No but I will , Thank you


----------



## AmericasBeekeeper (Jan 24, 2010)

Welcome D! Top bars need to be the width of the comb plus half the bee space. Brood combs are narrower, Honey bars can be up to 1 3/8 inches wide.


----------



## Daniel Y (Sep 12, 2011)

Welcome and best of luck. Width of the bar is important and many make different width bars for the brood area than the honey area. Not a necessity and I prefer not to have to keep 10 of the bars separated from the rest. so they are all brood bars. I don't recall ever seeing anything specific on the thickness of the top bar. mine are 3/4 inch because I made them from 12 material. I woudl think the final style you choose to make will have more say on what size piece of wood you start with than anything else. A 1X2 with a popsicle stick can be made with a 1X2 and sticks. a 3/4 inch thick top bar with at tapered point cut into it will require a larger piece of wood to start with.
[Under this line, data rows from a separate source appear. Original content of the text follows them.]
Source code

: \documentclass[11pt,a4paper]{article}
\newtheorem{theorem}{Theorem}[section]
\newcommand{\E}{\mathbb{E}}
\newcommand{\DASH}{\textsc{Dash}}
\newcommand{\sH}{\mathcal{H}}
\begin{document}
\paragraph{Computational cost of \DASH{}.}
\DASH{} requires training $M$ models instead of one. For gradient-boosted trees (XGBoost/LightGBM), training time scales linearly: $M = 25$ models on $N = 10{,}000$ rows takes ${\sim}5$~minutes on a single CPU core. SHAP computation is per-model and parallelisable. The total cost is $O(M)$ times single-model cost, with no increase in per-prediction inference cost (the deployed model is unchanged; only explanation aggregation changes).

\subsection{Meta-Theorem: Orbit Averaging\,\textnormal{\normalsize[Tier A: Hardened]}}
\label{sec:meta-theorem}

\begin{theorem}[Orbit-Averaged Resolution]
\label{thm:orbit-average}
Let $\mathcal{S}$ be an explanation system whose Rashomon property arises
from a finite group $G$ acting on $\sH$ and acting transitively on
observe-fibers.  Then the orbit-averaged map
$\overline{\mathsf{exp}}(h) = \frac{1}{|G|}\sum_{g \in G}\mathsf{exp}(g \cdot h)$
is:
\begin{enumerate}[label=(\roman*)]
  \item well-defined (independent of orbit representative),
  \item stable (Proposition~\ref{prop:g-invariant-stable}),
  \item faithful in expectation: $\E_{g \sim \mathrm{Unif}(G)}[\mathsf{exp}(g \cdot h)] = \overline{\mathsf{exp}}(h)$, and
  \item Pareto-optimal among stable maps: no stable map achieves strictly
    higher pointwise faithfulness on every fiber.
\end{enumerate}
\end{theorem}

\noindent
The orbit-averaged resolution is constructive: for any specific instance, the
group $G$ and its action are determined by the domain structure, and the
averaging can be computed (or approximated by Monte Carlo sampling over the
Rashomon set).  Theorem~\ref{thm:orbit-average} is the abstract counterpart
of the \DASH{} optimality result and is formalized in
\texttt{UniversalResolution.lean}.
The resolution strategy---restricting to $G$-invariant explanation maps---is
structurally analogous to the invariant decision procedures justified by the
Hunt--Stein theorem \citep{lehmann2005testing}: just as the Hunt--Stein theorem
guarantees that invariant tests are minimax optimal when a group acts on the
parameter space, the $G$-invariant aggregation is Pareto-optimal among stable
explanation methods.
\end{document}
Not to discourage you but my experience with the top bar has not been all that great so far. It may be the swarm that I put in it. but it is not perform any anywhere near as well as the langstroth hive I started at the same time. There is information on top bars out their. but just as the forum here dedicated to them. it is not as readily found. I have found it far more work to manage the top bar than the langstroth. simply because it takes a lot more time to find information on them. if it is found at all. So far I have not been able to find anything that looks definitive as to why my bees started off like gangbusters for about two weeks and then stalled and remained this tiny colony the entire rest of the summer. The most I have been able to find is that in general swarms do not tend to thrive. I may simply be seeing that for myself in details. They just will not grow no matter what. more room does not help. less room does not help. feeding does not motivate them to build more comb. they hang out in the hive rather than forage even when they have nothing but empty comb in the hive. Even when every other hive I have is out foraging in record numbers. Maybe it is dirth, maybe it is lazy bees. I can't figure it out. if they survive the winter and perform this way in the spring. they get requeened. I almost wish I had requeened them this last summer when I had a chance to.

Anyway good luck. beekeeping is complex if it is easy. the hard way doesn't have a description.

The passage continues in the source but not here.